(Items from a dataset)
########################################
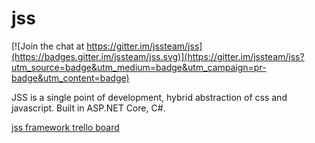 # jss

[![Join the chat at https://gitter.im/jssteam/jss](https://badges.gitter.im/jssteam/jss.svg)](https://gitter.im/jssteam/jss?utm_source=badge&utm_medium=badge&utm_campaign=pr-badge&utm_content=badge)

JSS is a single point of development, hybrid abstraction of css and javascript. Built in ASP.NET Core, C#.

[jss framework trello board](https://trello.com/b/fqLVNfgq/jss-framework)
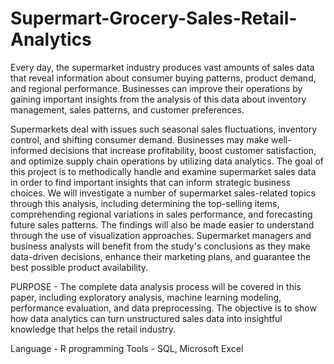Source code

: # Supermart-Grocery-Sales-Retail-Analytics
Every day, the supermarket industry produces vast amounts of sales data that reveal information about consumer buying patterns, product demand, and regional performance. Businesses can improve their operations by gaining important insights from the analysis of this data about inventory management, sales patterns, and customer preferences. 

Supermarkets deal with issues such seasonal sales fluctuations, inventory control, and shifting consumer demand. Businesses may make well-informed decisions that increase profitability, boost customer satisfaction, and optimize supply chain operations by utilizing data analytics. The goal of this project is to methodically handle and examine supermarket sales data in order to find important insights that can inform strategic business choices. We will investigate a number of supermarket sales-related topics through this analysis, including determining the top-selling items, comprehending regional variations in sales performance, and forecasting future sales patterns. The findings will also be made easier to understand through the use of visualization approaches. 
Supermarket managers and business analysts will benefit from the study's conclusions as they make data-driven decisions, enhance their marketing plans, and guarantee the best possible product availability.

PURPOSE - The complete data analysis process will be covered in this paper, including exploratory analysis, machine learning modeling, performance evaluation, and data preprocessing. The objective is to show how data analytics can turn unstructured sales data into insightful knowledge that helps the retail industry.

Language - R programming 
Tools - SQL, Microsoft Excel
########################################
* _EXERCISE REQUIREMENTS_
Output only the lines from the one that contains "PURPOSE - The" through the last line of the data above, each restated exactly.

* _TASK RESPONSE_
PURPOSE - The complete data analysis process will be covered in this paper, including exploratory analysis, machine learning modeling, performance evaluation, and data preprocessing. The objective is to show how data analytics can turn unstructured sales data into insightful knowledge that helps the retail industry.

Language - R programming 
Tools - SQL, Microsoft Excel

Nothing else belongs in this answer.